The Muse's Storage Box
Copyright Diane Lou.

Alchemical Dreams and Disparate Realities

Rust and bones, broken toys and old text, game boards, gears and nests. Even as a child such odd, unwanted items evoked a pit-of-the-stomach response that bordered on exhilaration.
While I make no attempt to conjure up specific feelings in the viewer, the ambiguous juxtapositioning of familiar materials creates art that evokes half-forgotten, dream-like visions that beg to be interpreted by the viewer. There is a sense of deja vu (the already seen) tempered by a sense of jamais vu ( the never seen, or the illusion that the familiar does not seem familiar), and this contradiction asks the viewer to dig deeply, to look inside her own repository of wisdom, intuition and experience to find her own meaning in the familiar objects she sees.
The once-private discards of people's material lives that I collect for my art seem to carry universal memories with them, memories that can engage and mystify the viewer. Their beauty lies within the rust, the erosion, the wear, and the mere fact that they were once possessions.
I play with abandon and with no forethought. Each piece of detritus seems to suggest to me a relationship with some other piece, and I begin to put them together and wait for the mental "buzz" that lets me know I am proceeding as I should. Even at this point, I continue to remain in the play state and will not allow myself to direct the outcome of the piece, a process that requires complete trust. The outcome often mystifies me as much as it might any viewer.
Remember when, as a child, whatever was in reach became the instrument of your creative exploration?
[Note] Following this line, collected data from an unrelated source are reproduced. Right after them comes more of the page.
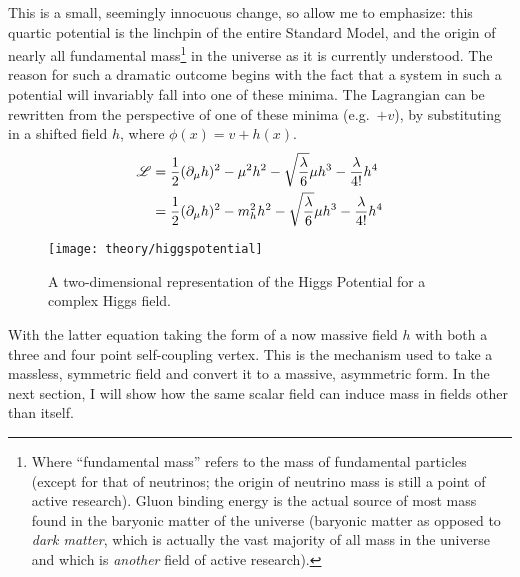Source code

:     This is a small, seemingly innocuous change, so allow me to emphasize:
        this quartic potential is the linchpin of the entire Standard Model,
        and the origin of nearly all fundamental mass\footnote{
            Where ``fundamental mass'' refers to the mass of fundamental particles
                (except for that of neutrinos; the origin of neutrino mass is still a point of active research).
            Gluon binding energy is the actual source of most mass found in the baryonic matter of the universe
                (baryonic matter as opposed to \textit{dark matter},
                which is actually the vast majority of all mass in the universe
                and which is \textit{another} field of active research).
        } in the universe as it is currently understood.
    The reason for such a dramatic outcome begins with the fact that
        a system in such a potential will invariably fall into one of these minima.
    The Lagrangian can be rewritten from the perspective of one of these minima (e.g.\ $+v$),
        by substituting in a shifted field $h$, where $\phi(x)=v+h(x)$.
    \begin{equation} \begin{split} \label{eq:basic_higgs}
        \mathscr{L} & = \frac{1}{2} (\partial_{\mu} h)^2
            - \mu^2 h^2
            -\sqrt{\frac{\lambda}{6}} \mu h^3
            - \frac{\lambda}{4!} h^4 \\
         & = \frac{1}{2} (\partial_{\mu} h)^2
            - m^2_{h} h^2
            -\sqrt{\frac{\lambda}{6}} \mu h^3
            - \frac{\lambda}{4!} h^4 \\
    \end{split} \end{equation} %

    \begin{figure}[h!]
        \texttt{[image: theory/higgspotential]}
        \caption{A two-dimensional representation of the Higgs Potential for a complex Higgs field.
            \cite{higgspotential}}
        \label{fig:higgs_potential}
    \end{figure}


    With the latter equation taking the form of a now massive field $h$ with both a three and four point self-coupling vertex.
    This is the mechanism used to take a massless, symmetric field and convert it to a massive, asymmetric form.
    In the next section, I will show how the same scalar field can induce mass in fields other than itself.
That is my life. A rusty, flattened piece of metal on the street, a gnawed bone by the roadside, a unique twisted branch from a tree, a fallen nest, a broken egg, a snake's skin, a dead butterfly...all will be added to my collection and eventually have their beauty honored in one of my pieces. The resulting art creates a new story with its own imagined history, one that invites the viewers to lay some claim on it by allowing themselves to be enveloped by the sight, the history, and the ambiguity of the realities before them.

Thursday, May 5, 2011

Strange Woman....finished


I finally finished (I hope) Strange Woman with the few additions in the bottom box.  Some small fake cherries in the left hand corner, and a glass and copper hand on the right.   They seem to add the needed visual weight to the bottom of the piece.
Here's the detail of the lower box.

 Life's been a little crazy lately.  One daughter has moved back here with her 6-month-old daughter (Geneva aka Gigi), and they will be living in a cabin on our property.  We all know what moving and settling into a new place is like, so we've been helping her with that.  I look forward to spending time with both of them.

I had added new soil to all the garden beds and started planting when we found out the soil we had bought and already added to the beds was no good, so all will have to be dug out and replaced!  Not a chore I look forward to.

Hopefully things will settle down and the spring weather we have just had a few days of will become more regular.  Sunshine does wonders for the spirits.